[This local archive copy is from the official and canonical URL, http://www.ascc.net/xml/en/utf-8/ercsretro.html; please refer to the canonical source document if possible.]

Retrospective on ERCS: the Extended Reference Concrete Syntax

or "ASCII: My Part in its Downfall"

Rick Jelliffe
Computing Center
Academia Sinica
Taipei, Taiwan
1999-05-20
[email protected]

In mid 1994 I was given a background project at Allette Systems, Sydney, where I worked as Senior SGML Consultant, to identify any technical reasons why the SGML market in East Asia and South East Asia was stagnant.

This project soon consumed quite a lot of my time, involving trips to Japan and discussion with various contacts; learning a lot more about SGML and characters and many arcane tidbits about CJK (China/Japan/Korea) publishing.

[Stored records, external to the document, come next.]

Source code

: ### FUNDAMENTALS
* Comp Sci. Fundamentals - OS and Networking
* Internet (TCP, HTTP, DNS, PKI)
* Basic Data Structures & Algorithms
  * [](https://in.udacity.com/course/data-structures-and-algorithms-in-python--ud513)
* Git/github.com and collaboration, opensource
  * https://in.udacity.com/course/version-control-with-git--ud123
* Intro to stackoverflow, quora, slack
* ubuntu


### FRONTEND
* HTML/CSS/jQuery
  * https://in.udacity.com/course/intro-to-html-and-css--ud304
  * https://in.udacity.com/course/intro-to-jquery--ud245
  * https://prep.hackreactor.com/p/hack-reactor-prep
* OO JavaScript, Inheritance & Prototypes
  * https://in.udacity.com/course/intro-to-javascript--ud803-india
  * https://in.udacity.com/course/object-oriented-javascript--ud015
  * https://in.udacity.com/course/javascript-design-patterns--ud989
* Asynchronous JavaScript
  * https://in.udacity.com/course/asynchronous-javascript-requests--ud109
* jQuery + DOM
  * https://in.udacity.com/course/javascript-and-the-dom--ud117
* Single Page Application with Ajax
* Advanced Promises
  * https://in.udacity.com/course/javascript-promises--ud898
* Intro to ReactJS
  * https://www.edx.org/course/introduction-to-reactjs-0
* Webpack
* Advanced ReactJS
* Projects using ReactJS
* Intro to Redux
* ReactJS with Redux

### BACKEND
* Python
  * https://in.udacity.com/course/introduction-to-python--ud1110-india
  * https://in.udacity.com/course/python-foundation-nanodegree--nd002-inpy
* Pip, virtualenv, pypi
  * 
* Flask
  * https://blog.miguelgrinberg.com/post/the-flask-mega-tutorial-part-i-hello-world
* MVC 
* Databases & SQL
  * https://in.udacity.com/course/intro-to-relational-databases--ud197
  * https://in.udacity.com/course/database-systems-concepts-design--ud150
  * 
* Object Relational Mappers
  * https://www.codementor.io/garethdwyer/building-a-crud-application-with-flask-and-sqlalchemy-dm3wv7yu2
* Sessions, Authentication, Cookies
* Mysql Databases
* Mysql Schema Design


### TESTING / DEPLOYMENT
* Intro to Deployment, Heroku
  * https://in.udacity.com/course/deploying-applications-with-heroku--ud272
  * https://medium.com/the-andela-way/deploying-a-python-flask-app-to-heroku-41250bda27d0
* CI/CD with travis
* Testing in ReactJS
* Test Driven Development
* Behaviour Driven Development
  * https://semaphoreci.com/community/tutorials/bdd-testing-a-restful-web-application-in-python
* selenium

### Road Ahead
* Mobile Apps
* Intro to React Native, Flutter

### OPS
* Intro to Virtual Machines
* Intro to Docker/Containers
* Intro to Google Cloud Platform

Out of this research evolved some proposals called the Extended Reference Concrete Syntax (ERCS), which received much useful feedback, especially from Japanese. The ERCS proposals were publicized through Robin Cover's website and the vendor's consortium SGML-Open (the previous incarnation of OASIS-Open) placed it on their website as a discussion resource for developers. There was also a link from the W3C internationalization page. This retrospective looks at the issues and solutions raised by ERCS and what has become of them after five years.

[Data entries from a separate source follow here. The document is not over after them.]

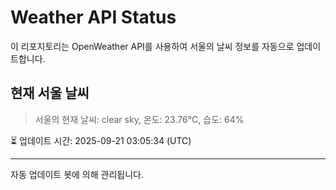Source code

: 
# Weather API Status

이 리포지토리는 OpenWeather API를 사용하여 서울의 날씨 정보를 자동으로 업데이트합니다.

## 현재 서울 날씨
> 서울의 현재 날씨: clear sky, 온도: 23.76°C, 습도: 64%

⏳ 업데이트 시간: 2025-09-21 03:05:34 (UTC)

---
자동 업데이트 봇에 의해 관리됩니다.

ERCS is not now promoted as a syntax with its own identity: it has found adequate expression in XML, whose development started at the very time and meetings that the minor corrections to SGML required for ERCS (Annex J, the Extended Naming Rules) were adopted.

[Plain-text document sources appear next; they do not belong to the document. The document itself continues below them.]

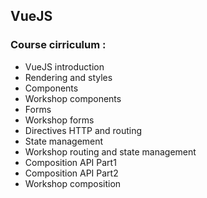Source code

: ## VueJS

### Course cirriculum :

- VueJS introduction
- Rendering and styles
- Components
- Workshop components
- Forms
- Workshop forms
- Directives HTTP and routing
- State management
- Workshop routing and state management
- Composition API Part1
- Composition API Part2
- Workshop composition
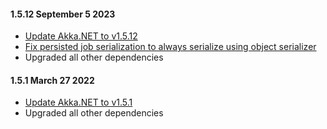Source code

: #### 1.5.12 September 5 2023 ####

* [Update Akka.NET to v1.5.12](https://github.com/akkadotnet/akka.net/releases/tag/1.5.12)
* [Fix persisted job serialization to always serialize using object serializer](https://github.com/akkadotnet/Akka.Quartz.Actor/pull/312)
* Upgraded all other dependencies

#### 1.5.1 March 27 2022 ####

* [Update Akka.NET to v1.5.1](https://github.com/akkadotnet/akka.net/releases/tag/1.5.1)
* Upgraded all other dependencies
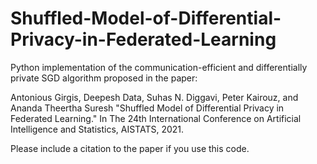 # Shuffled-Model-of-Differential-Privacy-in-Federated-Learning
Python implementation of the communication-efficient and differentially private SGD algorithm proposed in the paper:

Antonious Girgis, Deepesh Data, Suhas N. Diggavi, Peter Kairouz, and Ananda Theertha Suresh "Shuffled Model of Differential Privacy in Federated Learning." In The 24th International Conference on Artificial Intelligence and Statistics, AISTATS, 2021. 

Please include a citation to the paper if you use this code.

Internationalization as Re-Colonialism?

From the start, I took the approach of saying "If I have found something important in SGML, as a Western user with Western documents, CJK users will also find it useful". In other words, even though each locale may have unique problems, there is a base level of functionality which is shared; the onus of proof can be on those who dispute that something I find useful is not also useful for someone in another locale.

This approach has been very useful to me in my current work at Academia Sinica, on the Chinese XML Now! project. There is a certain level of acquiescence to the problems of a technology that users get which will distort the reporting of problems and localization issues, and therefore the awareness of them by foreign decision-makers. So my approach has been to actually try to process Chinese documents, to see what problems arise, and to observe Chinese users. (Some results can be found in the Chinese XML FAQ and the Chinese Text Processing FAQ.) It is a kind of usability testing, I suppose.

At first I was hesitant to try this "walk-in-their-shoes" approach: as a foreigner I had no language skills; as an SGML expert I would miss beginners' errors; and as an outsider I would be opening myself up to accusations of patriarchal, or rather re-colonial, meddling. (As a matter of personal introspection, I wonder how much my career direction has been influenced by my family history, which is completely riddled with colonial and post-colonial influences.)

I did receive some flack from some quarters; but I was greatly encouraged in particular by Mr Yasuhiro Okui and Dr Yushi Komachi along the way. Certainly I discovered that the view that foreigners are automatically experts in their own language to be very dubious; finding people who had critical awareness of SGML and their own language in 1994 was beyond my ability for many regions; and I also noted a tendency of some people to want to solve local issues with local solutions, which seemed to me a spurious kind of humility. However, being paid allows a certain abandon in the face of criticism, so the lion's share of kudos for this project should belong to Nick Carr at Allette systems.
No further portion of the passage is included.